What the exercise asks:
Begin at the line containing "openMagicBox : This" in the records below, end at the line containing "Aviasales subscriptions parser", and retype each line in that span exactly. No other line and no image should appear.

Exercise data:
○ ○ ○ ○ ○
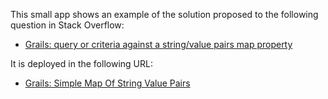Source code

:This small app shows an example of the solution proposed to the following question in Stack Overflow:

 - [Grails: query or criteria against a string/value pairs map property](http://stackoverflow.com/questions/23112025/grails-query-or-criteria-against-a-string-value-pairs-map-property)

It is deployed in the following URL:

 - [Grails: Simple Map Of String Value Pairs](http://grails-map-of-string-pairs.herokuapp.com/)
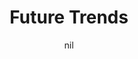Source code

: ---
title: "Future Trends"
project_id: 
date: nil
conference_id: ""
presenters:
   - peter_bandettini
summary: "<p>“The Future of fMRI” OHBM 2002 Education Program, Sendai</p>"
file: /assets/presentations/T117.ppt
filename: T117.ppt
layout: presentation
---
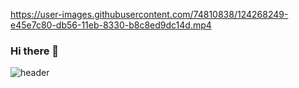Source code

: 

https://user-images.githubusercontent.com/74810838/124268249-e45e7c80-db56-11eb-8330-b8c8ed9dc14d.mp4





### Hi there 👋

![header](https://user-images.githubusercontent.com/74810838/124256667-2ed8fc80-db49-11eb-87a0-de6c3ff1354b.png)




<!--
**parth-magiya/parth-magiya** is a ✨ _special_ ✨ repository because its `README.md` (this file) appears on your GitHub profile.

Here are some ideas to get you started:

- 🔭 I’m currently working on ...
- 🌱 I’m currently learning ...
- 👯 I’m looking to collaborate on ...
- 🤔 I’m looking for help with ...
- 💬 Ask me about ...
- 📫 How to reach me: ...
- 😄 Pronouns: ...
- ⚡ Fun fact: ...
-->
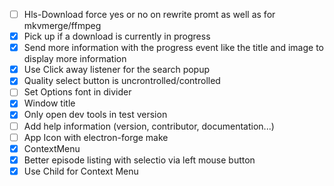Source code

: - [ ] Hls-Download force yes or no on rewrite promt as well as for mkvmerge/ffmpeg
- [x] Pick up if a download is currently in progress
- [x] Send more information with the progress event like the title and image to display more information
- [x] Use Click away listener for the search popup
- [x] Quality select button is uncrontrolled/controlled
- [ ] Set Options font in divider
- [x] Window title
- [x] Only open dev tools in test version
- [ ] Add help information (version, contributor, documentation...)
- [ ] App Icon with electron-forge make
- [x] ContextMenu
- [x] Better episode listing with selectio via left mouse button
- [x] Use Child for Context Menu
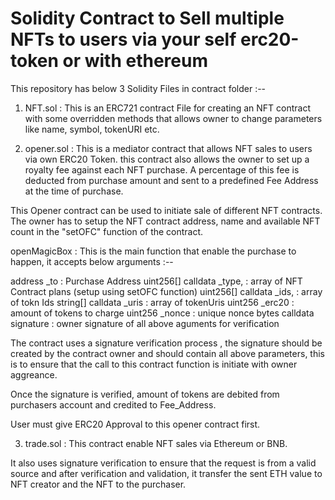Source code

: # Solidity Contract to Sell multiple NFTs to users via your self erc20-token or with ethereum

This repository has below 3 Solidity Files in contract folder :--

1. NFT.sol : This is an ERC721 contract File for creating an NFT contract with some overridden methods that allows owner to change parameters like name, symbol, tokenURI etc.

2. opener.sol : This is a mediator contract that allows NFT sales to users via own ERC20 Token.
this contract also allows the owner to set up a royalty fee against each NFT purchase. A percentage of this fee is deducted from purchase amount and sent to a predefined Fee Address at the time of purchase.

This Opener contract can be used to initiate sale of different NFT contracts. The owner has to setup the NFT contract address, name and available NFT count in the "setOFC" function of the contract.

openMagicBox : This is the main function that enable the purchase to happen, it accepts below arguments :--

address _to                 : Purchase Address
uint256[] calldata _type,   : array of NFT Contract plans (setup using setOFC function)
uint256[] calldata _ids,    : array of tokn Ids 
string[] calldata _uris     : array of tokenUris
uint256 _erc20              : amount of tokens to charge
uint256 _nonce              : unique nonce
bytes calldata signature    : owner signature of all above aguments for verification

The contract uses a signature verification process , the signature should be created by the contract owner and should contain all above parameters, this is to ensure that the call to this contract function is initiate with owner aggreance.

Once the signature is verified, amount of tokens are debited from purchasers account and credited to Fee_Address.

User must give ERC20 Approval to this opener contract first.

3. trade.sol : This contract enable NFT sales via Ethereum or BNB.

It also uses signature verification to ensure that the request is from a valid source and after verification and validation, it transfer the sent ETH value to NFT creator and the NFT to the purchaser.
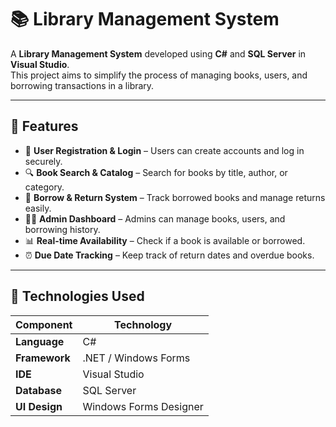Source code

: # 📚 Library Management System

A **Library Management System** developed using **C#** and **SQL Server** in **Visual Studio**.  
This project aims to simplify the process of managing books, users, and borrowing transactions in a library.

---

## 🚀 Features

- 👤 **User Registration & Login** – Users can create accounts and log in securely.  
- 🔍 **Book Search & Catalog** – Search for books by title, author, or category.  
- 📖 **Borrow & Return System** – Track borrowed books and manage returns easily.  
- 🧑‍💼 **Admin Dashboard** – Admins can manage books, users, and borrowing history.  
- 📊 **Real-time Availability** – Check if a book is available or borrowed.  
- ⏰ **Due Date Tracking** – Keep track of return dates and overdue books.  

---

## 🧰 Technologies Used

| Component | Technology |
|------------|-------------|
| **Language** | C# |
| **Framework** | .NET / Windows Forms |
| **IDE** | Visual Studio |
| **Database** | SQL Server |
| **UI Design** | Windows Forms Designer |

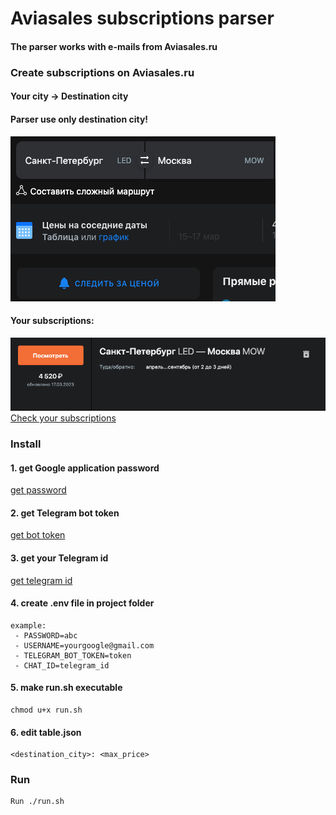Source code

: # Aviasales subscriptions parser

#### The parser works with e-mails from Aviasales.ru

### Create subscriptions on Aviasales.ru

#### Your city -> Destination city
#### Parser use only destination city!

![img_1.png](imgs/img_1.png)


#### Your subscriptions:
![img.png](imgs/img.png)
   [Check your subscriptions](https://www.aviasales.ru/my/subscriptions)

### Install
#### 1. get Google application password 
[get password](https://myaccount.google.com/apppasswords)

#### 2. get Telegram bot token 
[get bot token](https://t.me/BotFather)
    
#### 3. get your Telegram id
[get telegram id](https://t.me/getmyid_bot)

#### 4. create .env file in project folder
    example:
     - PASSWORD=abc
     - USERNAME=yourgoogle@gmail.com
     - TELEGRAM_BOT_TOKEN=token
     - CHAT_ID=telegram_id
    
#### 5. make run.sh executable 
    chmod u+x run.sh

#### 6. edit table.json
    <destination_city>: <max_price>

### Run
    Run ./run.sh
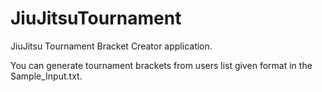 # JiuJitsuTournament
JiuJitsu Tournament Bracket Creator application.

You can generate tournament brackets from users list given format in the Sample_Input.txt.
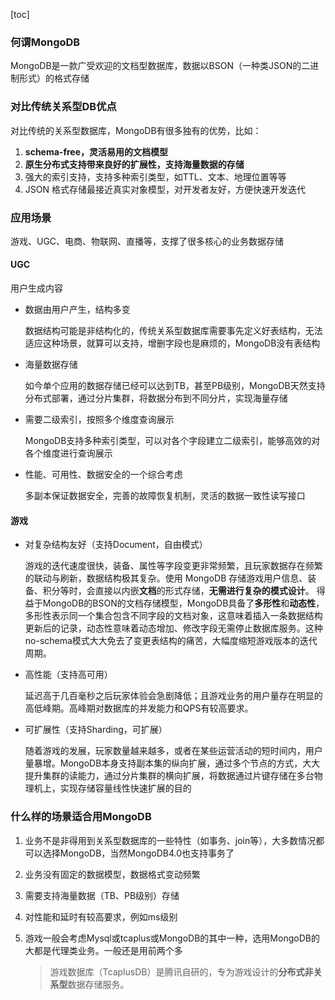 [toc]

### 何谓MongoDB

MongoDB是一款广受欢迎的文档型数据库，数据以BSON（一种类JSON的二进制形式）的格式存储

### 对比传统关系型DB优点

对比传统的关系型数据库，MongoDB有很多独有的优势，比如：

1. **schema-free，灵活易用的文档模型**
2. **原生分布式支持带来良好的扩展性，支持海量数据的存储**
3. 强大的索引支持，支持多种索引类型，如TTL、文本、地理位置等等
4. JSON 格式存储最接近真实对象模型，对开发者友好，方便快速开发迭代

### 应用场景

游戏、UGC、电商、物联网、直播等，支撑了很多核心的业务数据存储

#### UGC

用户生成内容

+ 数据由用户产生，结构多变

  数据结构可能是非结构化的，传统关系型数据库需要事先定义好表结构，无法适应这种场景，就算可以支持，增删字段也是麻烦的，MongoDB没有表结构

+ 海量数据存储

  如今单个应用的数据存储已经可以达到TB，甚至PB级别，MongoDB天然支持分布式部署，通过分片集群，将数据分布到不同分片，实现海量存储

+ 需要二级索引，按照多个维度查询展示

  MongoDB支持多种索引类型，可以对各个字段建立二级索引，能够高效的对各个维度进行查询展示

+ 性能、可用性、数据安全的一个综合考虑

  多副本保证数据安全，完善的故障恢复机制，灵活的数据一致性读写接口

#### 游戏

+ 对复杂结构友好（支持Document，自由模式）

  游戏的迭代速度很快，装备、属性等字段变更非常频繁，且玩家数据存在频繁的联动与刷新，数据结构极其复杂。使用 MongoDB 存储游戏用户信息、装备、积分等时，会直接以内嵌**文档**的形式存储，**无需进行复杂的模式设计**。
  得益于MongoDB的BSON的文档存储模型，MongoDB具备了**多形性**和**动态性**，多形性表示同一个集合包含不同字段的文档对象，这意味着插入一条数据结构更新后的记录，动态性意味着动态增加、修改字段无需停止数据库服务。这种no-schema模式大大免去了变更表结构的痛苦，大幅度缩短游戏版本的迭代周期。

+ 高性能（支持高可用）

  延迟高于几百毫秒之后玩家体验会急剧降低；且游戏业务的用户量存在明显的高低峰期。高峰期对数据库的并发能力和QPS有较高要求。

+ 可扩展性（支持Sharding，可扩展）

  随着游戏的发展，玩家数量越来越多，或者在某些运营活动的短时间内，用户量暴增。MongoDB本身支持副本集的纵向扩展，通过多个节点的方式，大大提升集群的读能力，通过分片集群的横向扩展，将数据通过片键存储在多台物理机上，实现存储容量线性快速扩展的目的

### 什么样的场景适合用MongoDB

1. 业务不是非得用到关系型数据库的一些特性（如事务、join等），大多数情况都可以选择MongoDB，当然MongoDB4.0也支持事务了

2. 业务没有固定的数据模型，数据格式变动频繁

3. 需要支持海量数据（TB、PB级别）存储

4. 对性能和延时有较高要求，例如ms级别

5. 游戏一般会考虑Mysql或tcaplus或MongoDB的其中一种，选用MongoDB的大都是代理类业务。一般还是用前两个多

   >游戏数据库（TcaplusDB）是腾讯自研的，专为游戏设计的**分布式非关系型**数据存储服务。

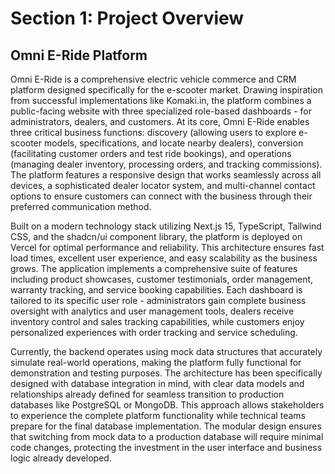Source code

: # Section 1: Project Overview

## Omni E-Ride Platform

Omni E-Ride is a comprehensive electric vehicle commerce and CRM platform designed specifically for the e-scooter market. Drawing inspiration from successful implementations like Komaki.in, the platform combines a public-facing website with three specialized role-based dashboards - for administrators, dealers, and customers. At its core, Omni E-Ride enables three critical business functions: discovery (allowing users to explore e-scooter models, specifications, and locate nearby dealers), conversion (facilitating customer orders and test ride bookings), and operations (managing dealer inventory, processing orders, and tracking commissions). The platform features a responsive design that works seamlessly across all devices, a sophisticated dealer locator system, and multi-channel contact options to ensure customers can connect with the business through their preferred communication method.

Built on a modern technology stack utilizing Next.js 15, TypeScript, Tailwind CSS, and the shadcn/ui component library, the platform is deployed on Vercel for optimal performance and reliability. This architecture ensures fast load times, excellent user experience, and easy scalability as the business grows. The application implements a comprehensive suite of features including product showcases, customer testimonials, order management, warranty tracking, and service booking capabilities. Each dashboard is tailored to its specific user role - administrators gain complete business oversight with analytics and user management tools, dealers receive inventory control and sales tracking capabilities, while customers enjoy personalized experiences with order tracking and service scheduling.

Currently, the backend operates using mock data structures that accurately simulate real-world operations, making the platform fully functional for demonstration and testing purposes. The architecture has been specifically designed with database integration in mind, with clear data models and relationships already defined for seamless transition to production databases like PostgreSQL or MongoDB. This approach allows stakeholders to experience the complete platform functionality while technical teams prepare for the final database implementation. The modular design ensures that switching from mock data to a production database will require minimal code changes, protecting the investment in the user interface and business logic already developed.
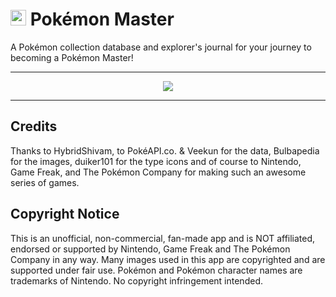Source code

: # <img src="https://i.pinimg.com/originals/74/ff/62/74ff629b356b7a89e4a8bf660c21e078.png" width=25> Pokémon Master

<div>
A Pokémon collection database and explorer's journal for your journey to becoming a Pokémon Master!
</div>

***

<div id="MainImage" align=center>
  <img src="https://media1.giphy.com/media/7ISIRaCMrgFfa/giphy.gif?cid=ecf05e47w915axpta3995ufbudabapx3f3s9cvhup8yy8nys&rid=giphy.gif&ct=g">
</div>

***

<div>
<h2>Credits</h2>
<p>Thanks to HybridShivam, to PokéAPI.co. & Veekun for the data, Bulbapedia for the images, duiker101 for the type icons and of course to Nintendo, Game Freak, and The Pokémon Company for making such an awesome series of games.</p>
</div>

<div>
<h2>Copyright Notice</h2>
<p>This is an unofficial, non-commercial, fan-made app and is NOT affiliated, endorsed or supported by Nintendo, Game Freak and The Pokémon Company in any way. Many images used in this app are copyrighted and are supported under fair use. Pokémon and Pokémon character names are trademarks of Nintendo. No copyright infringement intended.</p>
</div>

<!--
Show pages
1) Pokedex (pixel)
2) Pokedex (modern)
2) Type templates
3) Personal card collection
4) Card collections by set
5) Each card
6) Trainers (friends)
7) Trainers favorites
8) Atlas
9) Type table
10) Ball types
11) Pokémon stat comparison
12) Journal with overview of last caught (last marked in Collection), last entry, collection total out of global total, etc.

Features
1) Mark shinies
2) Journal
3) Each card qty, market value, favorite
4) What Pokémon can be found in a map area and a way to mark them off if it reads your collection contains it
5) What balls were used to catch your Pokémon
6) Dark app theme
7) Search function in Pokédex for region, type, legendary, starter, mega, g-max
8) Input/change event listener for nametag username and clantag clan name when registering
9) Parallax 404
 -->
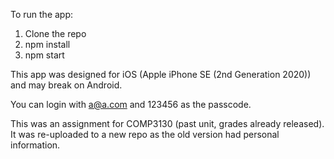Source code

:To run the app:
  1. Clone the repo
  2. npm install
  3. npm start

This app was designed for iOS (Apple iPhone SE (2nd Generation 2020)) and may break on Android.

You can login with a@a.com and 123456 as the passcode.

This was an assignment for COMP3130 (past unit, grades already released). It was re-uploaded to a new repo as the old version had personal information.
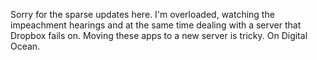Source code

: Sorry for the sparse updates here. I'm overloaded, watching the impeachment hearings and at the same time dealing with a server that Dropbox fails on. Moving these apps to a new server is tricky. On Digital Ocean. 
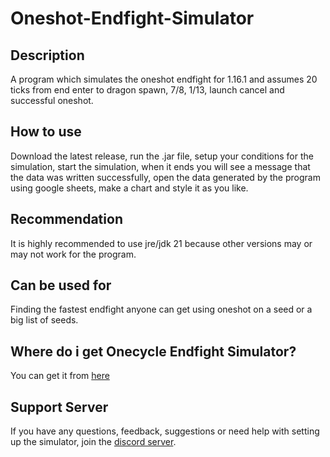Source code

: # Oneshot-Endfight-Simulator
 
## Description 
A program which simulates the oneshot endfight for 1.16.1 and assumes 20 ticks from end enter to dragon spawn, 7/8, 1/13, launch cancel and successful oneshot.

## How to use
Download the latest release, run the .jar file, setup your conditions for the simulation, start the simulation, when it ends you will see a message that the data was written successfully, open the data generated by the program using google sheets, make a chart and style it as you like.

## Recommendation
It is highly recommended to use jre/jdk 21 because other versions may or may not work for the program.

## Can be used for
Finding the fastest endfight anyone can get using oneshot on a seed or a big list of seeds.

## Where do i get Onecycle Endfight Simulator?
You can get it from [here](https://github.com/Crystal15118/Onecycle-Endfight-Simulator)

## Support Server
If you have any questions, feedback, suggestions or need help with setting up the simulator, join the [discord server](https://discord.gg/c7zQkd2bcy).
○ ○ ○ ○ ○
Response area:
openMagicBox : This is the main function that enable the purchase to happen, it accepts below arguments :--

address _to                 : Purchase Address
uint256[] calldata _type,   : array of NFT Contract plans (setup using setOFC function)
uint256[] calldata _ids,    : array of tokn Ids 
string[] calldata _uris     : array of tokenUris
uint256 _erc20              : amount of tokens to charge
uint256 _nonce              : unique nonce
bytes calldata signature    : owner signature of all above aguments for verification

The contract uses a signature verification process , the signature should be created by the contract owner and should contain all above parameters, this is to ensure that the call to this contract function is initiate with owner aggreance.

Once the signature is verified, amount of tokens are debited from purchasers account and credited to Fee_Address.

User must give ERC20 Approval to this opener contract first.

3. trade.sol : This contract enable NFT sales via Ethereum or BNB.

It also uses signature verification to ensure that the request is from a valid source and after verification and validation, it transfer the sent ETH value to NFT creator and the NFT to the purchaser.
Source code

: # 📚 Library Management System

A **Library Management System** developed using **C#** and **SQL Server** in **Visual Studio**.  
This project aims to simplify the process of managing books, users, and borrowing transactions in a library.

---

## 🚀 Features

- 👤 **User Registration & Login** – Users can create accounts and log in securely.  
- 🔍 **Book Search & Catalog** – Search for books by title, author, or category.  
- 📖 **Borrow & Return System** – Track borrowed books and manage returns easily.  
- 🧑‍💼 **Admin Dashboard** – Admins can manage books, users, and borrowing history.  
- 📊 **Real-time Availability** – Check if a book is available or borrowed.  
- ⏰ **Due Date Tracking** – Keep track of return dates and overdue books.  

---

## 🧰 Technologies Used

| Component | Technology |
|------------|-------------|
| **Language** | C# |
| **Framework** | .NET / Windows Forms |
| **IDE** | Visual Studio |
| **Database** | SQL Server |
| **UI Design** | Windows Forms Designer |

Source code

: # Aviasales subscriptions parser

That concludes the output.